RECORD SET:

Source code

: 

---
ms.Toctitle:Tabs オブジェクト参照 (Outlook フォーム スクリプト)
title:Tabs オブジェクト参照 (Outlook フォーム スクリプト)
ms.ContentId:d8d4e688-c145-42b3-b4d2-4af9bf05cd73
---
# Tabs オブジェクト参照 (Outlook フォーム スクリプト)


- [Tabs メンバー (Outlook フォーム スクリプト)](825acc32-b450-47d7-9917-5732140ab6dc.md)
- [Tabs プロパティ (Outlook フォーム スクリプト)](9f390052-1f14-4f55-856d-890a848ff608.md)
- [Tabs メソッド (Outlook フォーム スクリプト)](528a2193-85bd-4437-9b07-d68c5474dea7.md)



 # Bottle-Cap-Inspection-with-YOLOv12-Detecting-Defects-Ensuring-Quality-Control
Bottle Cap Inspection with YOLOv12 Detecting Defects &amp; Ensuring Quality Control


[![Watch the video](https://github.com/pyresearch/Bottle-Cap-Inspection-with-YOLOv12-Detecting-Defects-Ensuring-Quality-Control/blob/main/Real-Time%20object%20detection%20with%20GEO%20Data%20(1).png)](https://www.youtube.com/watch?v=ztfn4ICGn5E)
...
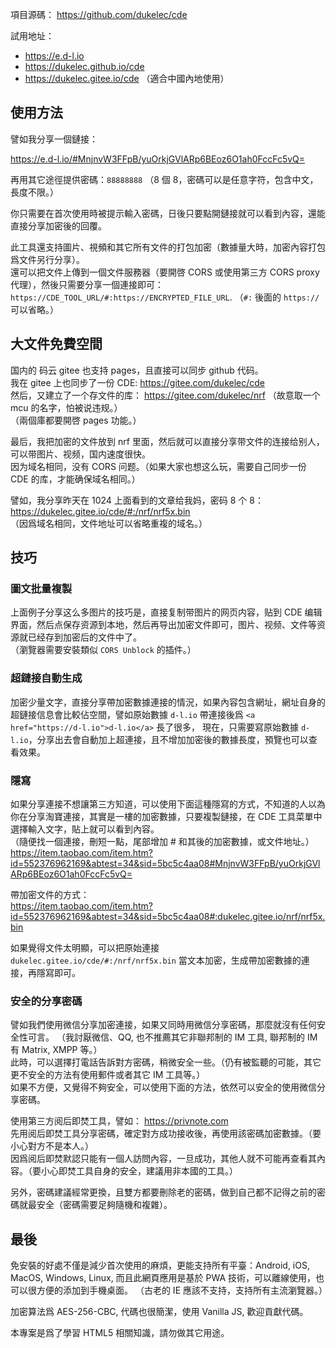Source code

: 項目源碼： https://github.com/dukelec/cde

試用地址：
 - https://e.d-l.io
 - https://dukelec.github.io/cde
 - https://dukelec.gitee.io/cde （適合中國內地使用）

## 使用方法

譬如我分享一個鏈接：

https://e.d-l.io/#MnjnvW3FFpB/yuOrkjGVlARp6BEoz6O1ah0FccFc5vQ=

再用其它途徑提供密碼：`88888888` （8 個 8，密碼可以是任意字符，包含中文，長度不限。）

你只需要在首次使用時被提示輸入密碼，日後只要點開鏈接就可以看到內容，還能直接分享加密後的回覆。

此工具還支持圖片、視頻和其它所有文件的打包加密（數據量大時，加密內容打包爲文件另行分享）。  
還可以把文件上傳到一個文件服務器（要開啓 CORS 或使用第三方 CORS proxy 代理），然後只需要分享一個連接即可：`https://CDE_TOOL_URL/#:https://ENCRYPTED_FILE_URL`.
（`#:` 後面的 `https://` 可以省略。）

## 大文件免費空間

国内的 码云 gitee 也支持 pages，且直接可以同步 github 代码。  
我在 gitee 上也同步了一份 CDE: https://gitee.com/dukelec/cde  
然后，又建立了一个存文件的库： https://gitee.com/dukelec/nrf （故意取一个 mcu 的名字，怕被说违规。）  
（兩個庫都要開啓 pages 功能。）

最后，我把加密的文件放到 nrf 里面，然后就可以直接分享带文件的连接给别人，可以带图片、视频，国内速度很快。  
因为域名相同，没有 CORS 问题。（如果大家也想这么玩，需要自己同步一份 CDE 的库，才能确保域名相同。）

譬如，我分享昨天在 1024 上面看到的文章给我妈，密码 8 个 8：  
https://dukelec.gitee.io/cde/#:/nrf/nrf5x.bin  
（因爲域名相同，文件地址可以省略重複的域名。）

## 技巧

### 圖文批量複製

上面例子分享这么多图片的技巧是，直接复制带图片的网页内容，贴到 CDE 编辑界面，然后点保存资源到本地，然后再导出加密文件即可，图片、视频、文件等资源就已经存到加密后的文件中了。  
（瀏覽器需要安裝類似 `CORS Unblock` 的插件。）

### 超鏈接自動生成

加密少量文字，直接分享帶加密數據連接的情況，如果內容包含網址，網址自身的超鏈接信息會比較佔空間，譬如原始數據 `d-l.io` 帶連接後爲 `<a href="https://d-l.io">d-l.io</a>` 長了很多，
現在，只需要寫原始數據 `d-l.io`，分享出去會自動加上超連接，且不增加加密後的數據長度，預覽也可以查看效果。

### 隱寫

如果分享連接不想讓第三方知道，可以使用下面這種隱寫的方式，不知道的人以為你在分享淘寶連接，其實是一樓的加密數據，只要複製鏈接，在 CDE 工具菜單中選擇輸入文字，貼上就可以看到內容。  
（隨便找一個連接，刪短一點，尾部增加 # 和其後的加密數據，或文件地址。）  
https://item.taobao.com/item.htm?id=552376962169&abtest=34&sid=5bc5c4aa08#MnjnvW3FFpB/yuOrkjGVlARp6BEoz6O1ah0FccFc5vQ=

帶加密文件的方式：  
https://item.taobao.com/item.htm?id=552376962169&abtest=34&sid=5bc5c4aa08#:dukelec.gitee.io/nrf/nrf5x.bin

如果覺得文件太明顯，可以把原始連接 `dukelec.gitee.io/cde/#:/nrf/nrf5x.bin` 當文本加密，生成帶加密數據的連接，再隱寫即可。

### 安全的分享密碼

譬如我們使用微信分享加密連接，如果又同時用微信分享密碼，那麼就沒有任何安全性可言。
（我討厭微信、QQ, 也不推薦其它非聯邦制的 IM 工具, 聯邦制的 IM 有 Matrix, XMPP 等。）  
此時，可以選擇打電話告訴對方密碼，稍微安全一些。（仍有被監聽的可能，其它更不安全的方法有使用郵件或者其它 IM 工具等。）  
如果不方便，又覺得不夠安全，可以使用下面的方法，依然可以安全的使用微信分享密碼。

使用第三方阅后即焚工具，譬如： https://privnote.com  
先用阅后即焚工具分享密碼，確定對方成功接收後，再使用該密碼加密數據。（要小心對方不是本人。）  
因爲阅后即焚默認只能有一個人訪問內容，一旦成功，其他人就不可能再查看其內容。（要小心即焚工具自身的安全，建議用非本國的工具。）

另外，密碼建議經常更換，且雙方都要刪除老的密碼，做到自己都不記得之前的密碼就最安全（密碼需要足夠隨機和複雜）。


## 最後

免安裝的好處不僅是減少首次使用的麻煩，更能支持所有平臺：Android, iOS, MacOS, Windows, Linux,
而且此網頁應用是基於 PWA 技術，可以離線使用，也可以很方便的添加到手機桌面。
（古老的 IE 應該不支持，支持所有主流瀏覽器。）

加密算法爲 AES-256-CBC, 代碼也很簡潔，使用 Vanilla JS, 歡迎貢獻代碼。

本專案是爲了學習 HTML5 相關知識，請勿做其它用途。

DIRECTIONS FOR THIS TASK: Count the lines in the material above where the string "abtest" appears, then state only that count.

OUTPUT FOR THIS EXERCISE: 2